Rainer Jakubowski doesn’t mince words. As head of Germany’s largest pension fund provider, BVV, Mr. Jakubowski is responsible for €25.8 billion, or $31.4 billion, in assets under management for financial-sector employees. He believes in sustainable investing, but not at any cost, and he refuses to sacrifice fiduciary responsibility for political correctness, he told Handelsblatt.
Handelsblatt: Is sustainable investing an issue for your pension fund?
Mr. Jakubowski: It would not be socially acceptable at all to act unsustainably. That would create problems with our insured members. We would be taking a position against the societal majority. But investment returns remain in the foreground. In the end, that’s the promise we have made.
We have a fiduciary obligation to the insured. And Bafin, Germany’s supervisory authority naturally also demands the security, viability and liquidity of our investments. That is mandatory.
Exactly how do you invest sustainably?
We started five years ago with the process of elimination. For instance, we don’t want to own securities of arms dealers. Since then, we have developed our own handbook. But sustainability and profitability are often competing goals. We have concluded that the sustainability factor tips the scales for us with investments that otherwise rank the same.
Do you sometimes feel like an outsider when the issue is held in such high esteem by investors and society at large?
We really are sustainable. Ethical considerations have always played a role with us. Anything else would be inappropriate for a pension fund. But, for us, this is not some smokescreen.

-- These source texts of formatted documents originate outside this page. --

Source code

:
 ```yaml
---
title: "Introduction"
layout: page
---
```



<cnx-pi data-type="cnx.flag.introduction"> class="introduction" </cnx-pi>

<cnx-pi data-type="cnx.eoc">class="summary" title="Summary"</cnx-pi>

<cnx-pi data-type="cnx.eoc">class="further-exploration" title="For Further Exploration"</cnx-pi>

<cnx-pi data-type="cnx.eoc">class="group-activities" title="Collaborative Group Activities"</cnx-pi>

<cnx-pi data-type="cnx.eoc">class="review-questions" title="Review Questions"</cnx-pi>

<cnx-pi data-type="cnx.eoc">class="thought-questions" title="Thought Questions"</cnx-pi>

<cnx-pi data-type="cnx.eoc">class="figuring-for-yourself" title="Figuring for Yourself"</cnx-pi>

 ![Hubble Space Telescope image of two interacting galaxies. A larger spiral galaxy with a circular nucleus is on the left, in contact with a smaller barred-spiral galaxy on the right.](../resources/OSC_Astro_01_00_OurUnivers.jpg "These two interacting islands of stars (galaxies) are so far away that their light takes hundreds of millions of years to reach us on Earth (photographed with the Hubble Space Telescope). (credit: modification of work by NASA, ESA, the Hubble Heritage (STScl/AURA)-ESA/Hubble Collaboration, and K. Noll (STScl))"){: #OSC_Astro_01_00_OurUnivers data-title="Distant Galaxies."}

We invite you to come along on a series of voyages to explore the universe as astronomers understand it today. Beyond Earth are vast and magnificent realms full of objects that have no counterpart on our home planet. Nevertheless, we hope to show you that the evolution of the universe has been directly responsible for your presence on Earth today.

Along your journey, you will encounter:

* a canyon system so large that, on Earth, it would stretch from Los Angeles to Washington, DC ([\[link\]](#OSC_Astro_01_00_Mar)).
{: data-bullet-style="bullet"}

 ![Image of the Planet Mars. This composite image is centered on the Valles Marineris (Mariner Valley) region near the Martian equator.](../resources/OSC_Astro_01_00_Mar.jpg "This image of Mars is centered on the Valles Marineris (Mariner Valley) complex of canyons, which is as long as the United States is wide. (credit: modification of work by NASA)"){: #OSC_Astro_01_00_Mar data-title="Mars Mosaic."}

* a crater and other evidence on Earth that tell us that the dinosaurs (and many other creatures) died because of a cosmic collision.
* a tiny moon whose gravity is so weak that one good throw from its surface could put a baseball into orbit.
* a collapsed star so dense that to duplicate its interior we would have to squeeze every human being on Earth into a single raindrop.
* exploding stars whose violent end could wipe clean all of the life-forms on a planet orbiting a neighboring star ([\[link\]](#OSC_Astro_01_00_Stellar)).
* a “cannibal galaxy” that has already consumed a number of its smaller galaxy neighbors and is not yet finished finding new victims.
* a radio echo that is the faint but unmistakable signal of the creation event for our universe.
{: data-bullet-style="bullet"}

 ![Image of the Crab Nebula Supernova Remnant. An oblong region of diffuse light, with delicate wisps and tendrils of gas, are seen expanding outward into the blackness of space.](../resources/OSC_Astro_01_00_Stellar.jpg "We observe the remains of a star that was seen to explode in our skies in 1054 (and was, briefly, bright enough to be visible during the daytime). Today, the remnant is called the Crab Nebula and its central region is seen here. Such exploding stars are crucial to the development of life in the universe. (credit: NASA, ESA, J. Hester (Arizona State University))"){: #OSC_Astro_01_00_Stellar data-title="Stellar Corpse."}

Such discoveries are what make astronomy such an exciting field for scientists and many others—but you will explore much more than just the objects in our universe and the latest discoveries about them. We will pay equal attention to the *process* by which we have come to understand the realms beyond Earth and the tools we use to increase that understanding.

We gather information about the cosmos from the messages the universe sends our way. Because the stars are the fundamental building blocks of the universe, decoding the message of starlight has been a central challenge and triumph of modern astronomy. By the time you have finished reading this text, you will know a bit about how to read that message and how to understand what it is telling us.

Do you mean that others use political correctness as an excuse to push sustainability?
Yes, I think so. Let’s take a very general example that has had a big impact: the energy transition and the Renewable Energy Law. Was it right for us to distance ourselves so far from other countries with this? What matters to me is that one cannot even question it today without being immediately stigmatized.

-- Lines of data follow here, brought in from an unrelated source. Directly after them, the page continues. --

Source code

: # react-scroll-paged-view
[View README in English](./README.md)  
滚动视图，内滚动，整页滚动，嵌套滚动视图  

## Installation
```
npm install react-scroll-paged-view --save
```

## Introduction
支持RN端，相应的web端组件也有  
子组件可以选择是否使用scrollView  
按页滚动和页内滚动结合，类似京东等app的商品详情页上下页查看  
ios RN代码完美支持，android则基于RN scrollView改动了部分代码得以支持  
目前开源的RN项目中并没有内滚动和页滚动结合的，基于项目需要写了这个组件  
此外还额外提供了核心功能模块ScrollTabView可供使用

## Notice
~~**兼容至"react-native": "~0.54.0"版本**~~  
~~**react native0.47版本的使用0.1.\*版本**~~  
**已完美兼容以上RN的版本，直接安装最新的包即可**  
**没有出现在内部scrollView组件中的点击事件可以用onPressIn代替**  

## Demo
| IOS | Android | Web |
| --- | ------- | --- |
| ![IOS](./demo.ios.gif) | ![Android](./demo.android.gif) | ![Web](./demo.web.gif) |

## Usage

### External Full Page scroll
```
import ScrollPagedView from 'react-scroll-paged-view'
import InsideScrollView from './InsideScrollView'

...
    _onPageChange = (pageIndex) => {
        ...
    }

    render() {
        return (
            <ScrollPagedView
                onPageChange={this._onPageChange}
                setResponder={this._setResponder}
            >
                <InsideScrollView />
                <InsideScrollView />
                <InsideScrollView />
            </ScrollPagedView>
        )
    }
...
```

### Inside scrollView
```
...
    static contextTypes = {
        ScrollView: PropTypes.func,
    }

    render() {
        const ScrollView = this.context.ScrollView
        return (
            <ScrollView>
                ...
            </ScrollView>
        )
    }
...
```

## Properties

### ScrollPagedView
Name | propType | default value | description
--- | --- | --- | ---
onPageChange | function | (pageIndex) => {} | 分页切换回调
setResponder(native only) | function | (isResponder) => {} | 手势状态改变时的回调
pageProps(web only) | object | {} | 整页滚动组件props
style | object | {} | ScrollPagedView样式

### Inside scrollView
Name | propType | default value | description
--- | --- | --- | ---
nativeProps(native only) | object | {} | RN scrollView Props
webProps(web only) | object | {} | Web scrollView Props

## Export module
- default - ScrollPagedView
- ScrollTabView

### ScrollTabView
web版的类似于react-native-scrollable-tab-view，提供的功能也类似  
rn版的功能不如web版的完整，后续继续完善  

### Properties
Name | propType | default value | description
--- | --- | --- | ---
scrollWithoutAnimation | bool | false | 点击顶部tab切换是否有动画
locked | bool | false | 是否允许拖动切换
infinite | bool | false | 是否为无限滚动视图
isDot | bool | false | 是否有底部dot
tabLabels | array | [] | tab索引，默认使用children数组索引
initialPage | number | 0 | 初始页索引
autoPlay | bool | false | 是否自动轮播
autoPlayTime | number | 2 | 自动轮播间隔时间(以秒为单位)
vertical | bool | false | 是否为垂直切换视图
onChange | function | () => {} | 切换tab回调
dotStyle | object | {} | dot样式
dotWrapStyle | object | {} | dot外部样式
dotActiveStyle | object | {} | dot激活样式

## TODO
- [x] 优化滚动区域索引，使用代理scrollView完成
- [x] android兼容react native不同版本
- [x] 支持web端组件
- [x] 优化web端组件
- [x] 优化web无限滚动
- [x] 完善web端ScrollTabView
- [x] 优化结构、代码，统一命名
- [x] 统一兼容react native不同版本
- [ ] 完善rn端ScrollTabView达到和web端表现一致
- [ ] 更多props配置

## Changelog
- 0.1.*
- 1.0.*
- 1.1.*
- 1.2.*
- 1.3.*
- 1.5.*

Stigmatized also among other investors?
The issue has captivated some big investors because public representatives and shareholders like it that way. It’s a trendy topic. Sometimes I really would like to speak out about sustainability fanatics. But I hold my tongue sometimes.
Who’s being honest and who’s being dishonest?
It isn’t black and white. It’s complicated. More complicated than many would like to believe. Take the example of government bonds. We do not own many government bonds simply because of the returns, but what about governments that export weapons? If one takes the issue very seriously, then one shouldn’t buy German government bonds either.
Where do you have fewer problems with the issue?
Real estate. A green and energy-efficient building increases its value. There is hardly any potential for conflict. And the economic aspects come to the fore naturally. Sustainability and profit go hand in hand.
What is your target yield at the moment?
Currently 3.8 percent without taking into consideration extraordinary effects.
What’s the future of sustainability at BVV?
With our handbook, we feel we are well positioned in all asset classes. In commodities, for example, we haven’t invested in agricultural products for some time.